> _RECORDS SUPPLIED_:
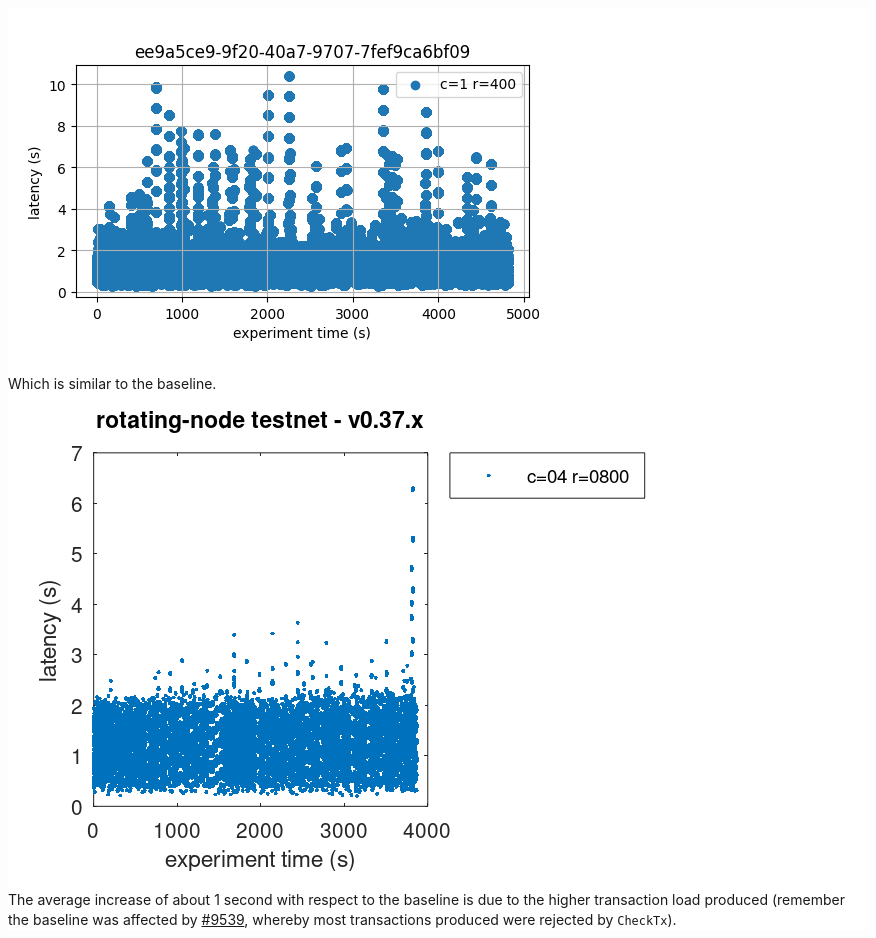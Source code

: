 ![rotating-all-latencies](img38/rotating/rotating_latencies.png)

Which is similar to the baseline.

![rotating-all-latencies](img37/200nodes_tm037/v037_rotating_latencies.png)

The average increase of about 1 second with respect to the baseline is due to the higher
transaction load produced (remember the baseline was affected by [\#9539], whereby most transactions
produced were rejected by `CheckTx`).


[\#9539]: https://github.com/tendermint/tendermint/issues/9539
[\#9548]: https://github.com/tendermint/tendermint/issues/9548
[\#539]: https://github.com/cometbft/cometbft/issues/539
[\#546]: https://github.com/cometbft/cometbft/issues/546
[\#562]: https://github.com/cometbft/cometbft/issues/562
[end-to-end]: https://github.com/cometbft/cometbft/tree/main/test/e2e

> _TASK STATEMENT_: Copy each line containing the word "rotating" from the data.

> _WRITTEN ANSWER_:
: ![rotating-all-latencies](img38/rotating/rotating_latencies.png)
![rotating-all-latencies](img37/200nodes_tm037/v037_rotating_latencies.png)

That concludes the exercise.